- **The problem**: Transcribe the records in full, keeping every character as it is.

- **Input for this task**:
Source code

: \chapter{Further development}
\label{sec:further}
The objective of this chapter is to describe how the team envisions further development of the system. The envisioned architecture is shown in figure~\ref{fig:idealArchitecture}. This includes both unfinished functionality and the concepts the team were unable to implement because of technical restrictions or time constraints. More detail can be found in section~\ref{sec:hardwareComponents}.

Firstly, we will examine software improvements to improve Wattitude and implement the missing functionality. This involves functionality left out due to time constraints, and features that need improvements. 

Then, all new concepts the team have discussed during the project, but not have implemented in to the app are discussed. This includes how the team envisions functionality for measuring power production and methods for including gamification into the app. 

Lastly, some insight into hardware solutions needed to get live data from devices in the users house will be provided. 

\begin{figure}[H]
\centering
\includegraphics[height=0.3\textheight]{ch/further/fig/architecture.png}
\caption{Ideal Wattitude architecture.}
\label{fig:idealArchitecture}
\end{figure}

- **The completed task**:
Source code

: \chapter{Further development}
\label{sec:further}
The objective of this chapter is to describe how the team envisions further development of the system. The envisioned architecture is shown in figure~\ref{fig:idealArchitecture}. This includes both unfinished functionality and the concepts the team were unable to implement because of technical restrictions or time constraints. More detail can be found in section~\ref{sec:hardwareComponents}.

Firstly, we will examine software improvements to improve Wattitude and implement the missing functionality. This involves functionality left out due to time constraints, and features that need improvements. 

Then, all new concepts the team have discussed during the project, but not have implemented in to the app are discussed. This includes how the team envisions functionality for measuring power production and methods for including gamification into the app. 

Lastly, some insight into hardware solutions needed to get live data from devices in the users house will be provided. 

\begin{figure}[H]
\centering
\includegraphics[height=0.3\textheight]{ch/further/fig/architecture.png}
\caption{Ideal Wattitude architecture.}
\label{fig:idealArchitecture}
\end{figure}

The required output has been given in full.